Neither path is appealing. I don’t want cancer, that is my choice. My Surgical Oncologist laughs then tells me to choose. I have a great SO, Dr.Arciero. The very first time he saw me he said it was ok to keep my housecoat on in the cold examination room – only it wasn’t a housecoat, it was a long, fashionable hand-stitched cardigan. He operated on me twice, as it turned out. The non-invasive tumor is larger than first thought. He is patient and professional and deadpan funny in his answers as I ask ill-informed questions about the benefits of radiation and recurrence, and if mastectomy would be a better option after all. I ask over and over. He answers. So does my Radiation Oncologist, who keeps a straight face when I dash out a drawing of where my tape and incision and tumor areas were so I can understand where the laser beams will be pointed. She even draws a side-boob on the envelope to show how the rads will miss my heart and lungs. I did not know how many oncologists I would have - three so far, typical, I know now.

When all of this was happening a lot of other things were happening – the heroes of my daily life were identifying themselves. Number 1: Denise, who upon learning of my diagnosis said I’m your person. And she has been there for every surgery, the beginning and end of radiation, many days and nights with the calm, patient understanding it took to cancer-speak, most especially when I could not. At home, Rhonda, Lisa and Hope kept me in beautiful flowers and luxury comfort items. The men fed us: neighbor Sara brought husband Zach's lasagna and stacks of sugar cookies; Steve brought homemade chicken pot pie, chili, hambone soup; Don brought beef stew; Walter brought pints and pints of Haagen Dazs ice cream and expired tapioca. At work, Anna kept up my spirits every day and offered to be the scissors on any red tape I encountered. Margi gave me a place in her home the night before the first surgery; Brett drove through snow like a boss to bring me home when snow shut down Atlanta and the first surgery was canceled. The lovely, faraway people who were present in words and cards and conversation – you know who you are and how much I appreciate you.

When breast cancer enters your life, you become aware of how much it affects other people. Three women close to me in my life are undergoing breast cancer treatment at the same time as me. Another old and dear friend lives with a metastatic head cancer that will never be gone, but managed on a daily basis. And I mean uncannily – none of us knew the other had been diagnosed.
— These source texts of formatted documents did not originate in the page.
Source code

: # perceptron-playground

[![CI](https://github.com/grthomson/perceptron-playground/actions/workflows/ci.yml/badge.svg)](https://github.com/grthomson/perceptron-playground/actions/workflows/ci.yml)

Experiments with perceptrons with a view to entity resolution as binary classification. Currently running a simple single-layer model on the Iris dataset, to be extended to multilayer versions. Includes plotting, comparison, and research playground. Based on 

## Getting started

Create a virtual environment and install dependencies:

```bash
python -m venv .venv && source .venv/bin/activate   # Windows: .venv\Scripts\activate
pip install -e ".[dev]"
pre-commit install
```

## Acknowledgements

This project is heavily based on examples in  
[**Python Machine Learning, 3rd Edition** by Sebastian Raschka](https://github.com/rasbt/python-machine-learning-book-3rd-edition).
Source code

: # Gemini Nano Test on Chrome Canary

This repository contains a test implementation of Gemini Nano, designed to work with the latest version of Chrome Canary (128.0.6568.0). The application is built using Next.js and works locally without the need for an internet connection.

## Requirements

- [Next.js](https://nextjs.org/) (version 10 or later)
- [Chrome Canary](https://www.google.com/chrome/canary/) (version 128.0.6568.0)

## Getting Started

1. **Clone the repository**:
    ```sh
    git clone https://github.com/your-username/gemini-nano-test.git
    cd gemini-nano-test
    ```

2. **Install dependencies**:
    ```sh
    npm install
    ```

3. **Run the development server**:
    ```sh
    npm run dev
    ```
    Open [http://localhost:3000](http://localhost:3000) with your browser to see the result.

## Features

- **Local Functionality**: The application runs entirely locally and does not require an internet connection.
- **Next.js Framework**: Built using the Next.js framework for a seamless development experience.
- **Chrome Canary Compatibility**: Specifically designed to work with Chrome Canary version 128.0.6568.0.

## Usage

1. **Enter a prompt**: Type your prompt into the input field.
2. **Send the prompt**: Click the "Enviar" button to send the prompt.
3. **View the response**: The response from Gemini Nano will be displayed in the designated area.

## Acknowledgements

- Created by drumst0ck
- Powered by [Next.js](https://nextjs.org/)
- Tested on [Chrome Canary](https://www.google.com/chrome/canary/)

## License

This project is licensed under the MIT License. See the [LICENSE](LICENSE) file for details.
They can identify themselves if they’d like, but sisterhood and brotherhood, we share fear and hope and life.

And my community sisters in February surgery and March radiation – we went through this together, first as strangers, and now as women with a common bond who are choosing to continue on the journey through all of our next steps. I offer hand drawings of the magic marker and tape road map of my chest, necessary for radiation. They laugh. We lift each other up.

For all of you who have known about my illness, sent your thoughts and good wishes, sent your prayers around the world – thank you for respecting my privacy until I was ready to talk about this.

Radiation is not the end of the road for me. After Surgical and Radiation Oncology, Medical Oncology is next. I will most likely take a hormone therapy for at least 5 years, if not for life, that will starve any future cancer cells out of existence. Or at least prevent them from growing.

More than anything, these past few months have been a heartfelt lesson of the best that humankind has to offer. I am the grateful recipient of grace and compassion when I most needed it – the silver lining of fear and anger and uncertainty.

As cancers go, I got the best bad news one can get. My cancer was noninvasive, which gives me a head start in living whatever my normal lifespan will be. The message I get from this all is that today should not be squandered. All my life I’ve worked to build a solid enough foundation to swan dive into my reward: a calm and peaceful life filled with simple beauty. Whether it is two days or two decades, I dive now. Life is for living NOW.